• TASK INSTRUCTIONS
Each entry below should be given again exactly; the pictures stay out.

Stored data entries:
########

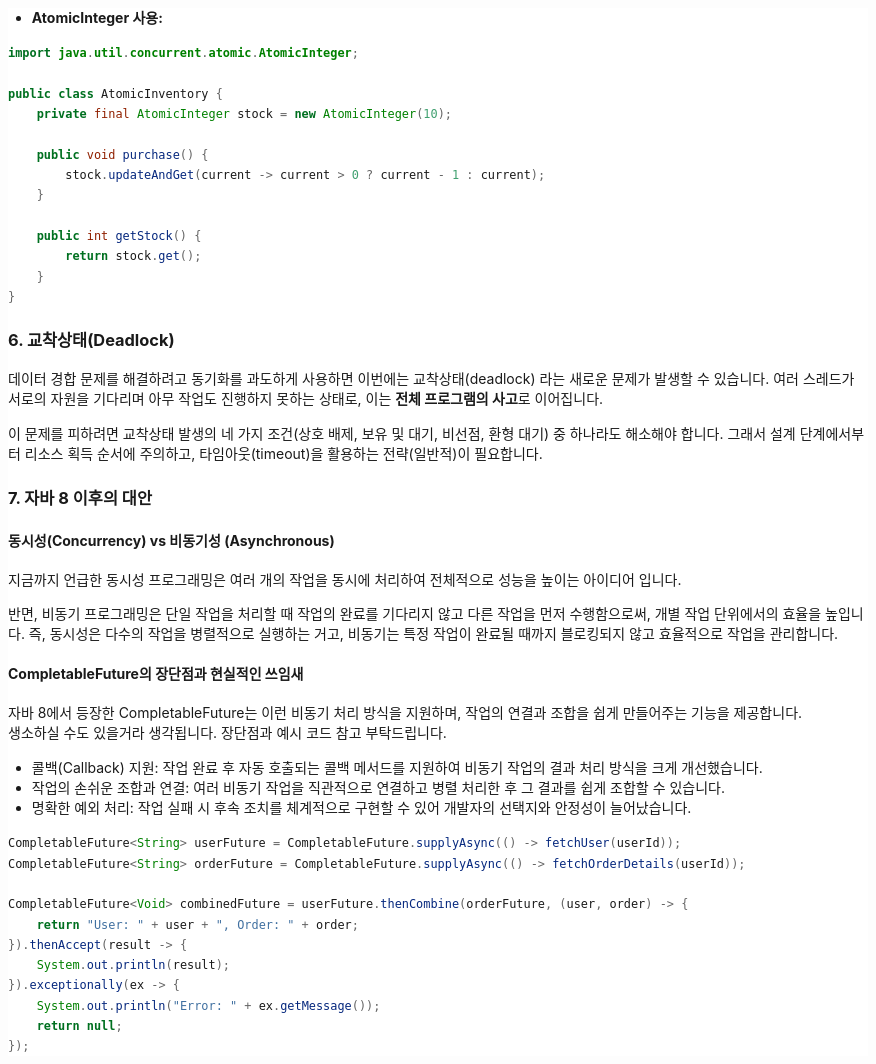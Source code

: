 - **AtomicInteger 사용:**

```java
import java.util.concurrent.atomic.AtomicInteger;

public class AtomicInventory {
    private final AtomicInteger stock = new AtomicInteger(10);

    public void purchase() {
        stock.updateAndGet(current -> current > 0 ? current - 1 : current);
    }

    public int getStock() {
        return stock.get();
    }
}
``` 

### 6. 교착상태(Deadlock)

데이터 경합 문제를 해결하려고 동기화를 과도하게 사용하면 이번에는 교착상태(deadlock) 라는 새로운 문제가 발생할 수 있습니다. 
여러 스레드가 서로의 자원을 기다리며 아무 작업도 진행하지 못하는 상태로, 이는 **전체 프로그램의 사고**로 이어집니다.

이 문제를 피하려면 교착상태 발생의 네 가지 조건(상호 배제, 보유 및 대기, 비선점, 환형 대기) 중 하나라도 해소해야 합니다.
그래서 설계 단계에서부터 리소스 획득 순서에 주의하고, 타임아웃(timeout)을 활용하는 전략(일반적)이 필요합니다.

### 7. 자바 8 이후의 대안

#### 동시성(Concurrency) vs 비동기성 (Asynchronous)

지금까지 언급한 동시성 프로그래밍은 여러 개의 작업을 동시에 처리하여 전체적으로 성능을 높이는 아이디어 입니다.

반면, 비동기 프로그래밍은 단일 작업을 처리할 때 작업의 완료를 기다리지 않고 다른 작업을 먼저 수행함으로써, 개별 작업 단위에서의 효율을 높입니다. 즉, 동시성은 다수의 작업을 병렬적으로 실행하는 거고, 비동기는 특정 작업이 완료될 때까지 블로킹되지 않고 효율적으로 작업을 관리합니다.

#### CompletableFuture의 장단점과 현실적인 쓰임새

자바 8에서 등장한 CompletableFuture는 이런 비동기 처리 방식을 지원하며, 작업의 연결과 조합을 쉽게 만들어주는 기능을 제공합니다.  
생소하실 수도 있을거라 생각됩니다. 장단점과 예시 코드 참고 부탁드립니다.

- 콜백(Callback) 지원: 작업 완료 후 자동 호출되는 콜백 메서드를 지원하여 비동기 작업의 결과 처리 방식을 크게 개선했습니다.
- 작업의 손쉬운 조합과 연결: 여러 비동기 작업을 직관적으로 연결하고 병렬 처리한 후 그 결과를 쉽게 조합할 수 있습니다.
- 명확한 예외 처리: 작업 실패 시 후속 조치를 체계적으로 구현할 수 있어 개발자의 선택지와 안정성이 늘어났습니다.

```java
CompletableFuture<String> userFuture = CompletableFuture.supplyAsync(() -> fetchUser(userId));
CompletableFuture<String> orderFuture = CompletableFuture.supplyAsync(() -> fetchOrderDetails(userId));

CompletableFuture<Void> combinedFuture = userFuture.thenCombine(orderFuture, (user, order) -> {
    return "User: " + user + ", Order: " + order;
}).thenAccept(result -> {
    System.out.println(result);
}).exceptionally(ex -> {
    System.out.println("Error: " + ex.getMessage());
    return null;
});
```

########

• EXERCISE RESULT
Source code

: - **AtomicInteger 사용:**

```java
import java.util.concurrent.atomic.AtomicInteger;

public class AtomicInventory {
    private final AtomicInteger stock = new AtomicInteger(10);

    public void purchase() {
        stock.updateAndGet(current -> current > 0 ? current - 1 : current);
    }

    public int getStock() {
        return stock.get();
    }
}
``` 

### 6. 교착상태(Deadlock)

데이터 경합 문제를 해결하려고 동기화를 과도하게 사용하면 이번에는 교착상태(deadlock) 라는 새로운 문제가 발생할 수 있습니다. 
여러 스레드가 서로의 자원을 기다리며 아무 작업도 진행하지 못하는 상태로, 이는 **전체 프로그램의 사고**로 이어집니다.

이 문제를 피하려면 교착상태 발생의 네 가지 조건(상호 배제, 보유 및 대기, 비선점, 환형 대기) 중 하나라도 해소해야 합니다.
그래서 설계 단계에서부터 리소스 획득 순서에 주의하고, 타임아웃(timeout)을 활용하는 전략(일반적)이 필요합니다.

### 7. 자바 8 이후의 대안

#### 동시성(Concurrency) vs 비동기성 (Asynchronous)

지금까지 언급한 동시성 프로그래밍은 여러 개의 작업을 동시에 처리하여 전체적으로 성능을 높이는 아이디어 입니다.

반면, 비동기 프로그래밍은 단일 작업을 처리할 때 작업의 완료를 기다리지 않고 다른 작업을 먼저 수행함으로써, 개별 작업 단위에서의 효율을 높입니다. 즉, 동시성은 다수의 작업을 병렬적으로 실행하는 거고, 비동기는 특정 작업이 완료될 때까지 블로킹되지 않고 효율적으로 작업을 관리합니다.

#### CompletableFuture의 장단점과 현실적인 쓰임새

자바 8에서 등장한 CompletableFuture는 이런 비동기 처리 방식을 지원하며, 작업의 연결과 조합을 쉽게 만들어주는 기능을 제공합니다.  
생소하실 수도 있을거라 생각됩니다. 장단점과 예시 코드 참고 부탁드립니다.

- 콜백(Callback) 지원: 작업 완료 후 자동 호출되는 콜백 메서드를 지원하여 비동기 작업의 결과 처리 방식을 크게 개선했습니다.
- 작업의 손쉬운 조합과 연결: 여러 비동기 작업을 직관적으로 연결하고 병렬 처리한 후 그 결과를 쉽게 조합할 수 있습니다.
- 명확한 예외 처리: 작업 실패 시 후속 조치를 체계적으로 구현할 수 있어 개발자의 선택지와 안정성이 늘어났습니다.

```java
CompletableFuture<String> userFuture = CompletableFuture.supplyAsync(() -> fetchUser(userId));
CompletableFuture<String> orderFuture = CompletableFuture.supplyAsync(() -> fetchOrderDetails(userId));

CompletableFuture<Void> combinedFuture = userFuture.thenCombine(orderFuture, (user, order) -> {
    return "User: " + user + ", Order: " + order;
}).thenAccept(result -> {
    System.out.println(result);
}).exceptionally(ex -> {
    System.out.println("Error: " + ex.getMessage());
    return null;
});
```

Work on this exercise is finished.